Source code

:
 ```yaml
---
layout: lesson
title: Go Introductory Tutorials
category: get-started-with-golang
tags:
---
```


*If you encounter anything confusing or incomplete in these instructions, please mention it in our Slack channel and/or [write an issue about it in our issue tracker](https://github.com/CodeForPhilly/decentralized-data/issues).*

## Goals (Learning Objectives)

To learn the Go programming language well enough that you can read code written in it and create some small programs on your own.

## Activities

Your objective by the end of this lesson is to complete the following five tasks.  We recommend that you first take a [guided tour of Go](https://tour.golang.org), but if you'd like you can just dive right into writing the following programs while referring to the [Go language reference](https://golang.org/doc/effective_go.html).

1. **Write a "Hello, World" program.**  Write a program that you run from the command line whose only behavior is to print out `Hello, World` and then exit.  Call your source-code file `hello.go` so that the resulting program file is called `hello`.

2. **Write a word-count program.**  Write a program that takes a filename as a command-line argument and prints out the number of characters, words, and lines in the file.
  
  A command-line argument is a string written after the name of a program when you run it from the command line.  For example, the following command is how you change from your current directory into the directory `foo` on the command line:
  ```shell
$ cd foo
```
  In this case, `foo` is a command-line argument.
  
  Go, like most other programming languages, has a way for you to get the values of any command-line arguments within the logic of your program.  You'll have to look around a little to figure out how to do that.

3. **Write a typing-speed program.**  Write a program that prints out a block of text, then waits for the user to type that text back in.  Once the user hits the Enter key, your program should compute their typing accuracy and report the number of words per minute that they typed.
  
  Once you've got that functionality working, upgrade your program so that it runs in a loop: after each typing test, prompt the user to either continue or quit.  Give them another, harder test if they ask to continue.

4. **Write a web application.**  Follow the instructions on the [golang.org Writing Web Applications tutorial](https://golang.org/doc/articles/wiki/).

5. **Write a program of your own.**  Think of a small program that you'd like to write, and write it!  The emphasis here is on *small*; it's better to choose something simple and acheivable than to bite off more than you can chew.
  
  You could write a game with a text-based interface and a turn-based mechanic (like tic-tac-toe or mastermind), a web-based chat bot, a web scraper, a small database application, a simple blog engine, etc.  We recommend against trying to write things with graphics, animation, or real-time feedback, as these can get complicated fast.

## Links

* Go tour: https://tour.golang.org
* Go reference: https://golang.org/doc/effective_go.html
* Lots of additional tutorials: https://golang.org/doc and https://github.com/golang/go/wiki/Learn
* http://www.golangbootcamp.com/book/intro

★ ★ ★ ★

● **EXERCISE BRIEF**: Word for word, give the material above a second time.

● **WRITTEN RESPONSE**:
Source code

:
 ```yaml
---
layout: lesson
title: Go Introductory Tutorials
category: get-started-with-golang
tags:
---
```


*If you encounter anything confusing or incomplete in these instructions, please mention it in our Slack channel and/or [write an issue about it in our issue tracker](https://github.com/CodeForPhilly/decentralized-data/issues).*

## Goals (Learning Objectives)

To learn the Go programming language well enough that you can read code written in it and create some small programs on your own.

## Activities

Your objective by the end of this lesson is to complete the following five tasks.  We recommend that you first take a [guided tour of Go](https://tour.golang.org), but if you'd like you can just dive right into writing the following programs while referring to the [Go language reference](https://golang.org/doc/effective_go.html).

1. **Write a "Hello, World" program.**  Write a program that you run from the command line whose only behavior is to print out `Hello, World` and then exit.  Call your source-code file `hello.go` so that the resulting program file is called `hello`.

2. **Write a word-count program.**  Write a program that takes a filename as a command-line argument and prints out the number of characters, words, and lines in the file.
  
  A command-line argument is a string written after the name of a program when you run it from the command line.  For example, the following command is how you change from your current directory into the directory `foo` on the command line:
  ```shell
$ cd foo
```
  In this case, `foo` is a command-line argument.
  
  Go, like most other programming languages, has a way for you to get the values of any command-line arguments within the logic of your program.  You'll have to look around a little to figure out how to do that.

3. **Write a typing-speed program.**  Write a program that prints out a block of text, then waits for the user to type that text back in.  Once the user hits the Enter key, your program should compute their typing accuracy and report the number of words per minute that they typed.
  
  Once you've got that functionality working, upgrade your program so that it runs in a loop: after each typing test, prompt the user to either continue or quit.  Give them another, harder test if they ask to continue.

4. **Write a web application.**  Follow the instructions on the [golang.org Writing Web Applications tutorial](https://golang.org/doc/articles/wiki/).

5. **Write a program of your own.**  Think of a small program that you'd like to write, and write it!  The emphasis here is on *small*; it's better to choose something simple and acheivable than to bite off more than you can chew.
  
  You could write a game with a text-based interface and a turn-based mechanic (like tic-tac-toe or mastermind), a web-based chat bot, a web scraper, a small database application, a simple blog engine, etc.  We recommend against trying to write things with graphics, animation, or real-time feedback, as these can get complicated fast.

## Links

* Go tour: https://tour.golang.org
* Go reference: https://golang.org/doc/effective_go.html
* Lots of additional tutorials: https://golang.org/doc and https://github.com/golang/go/wiki/Learn
* http://www.golangbootcamp.com/book/intro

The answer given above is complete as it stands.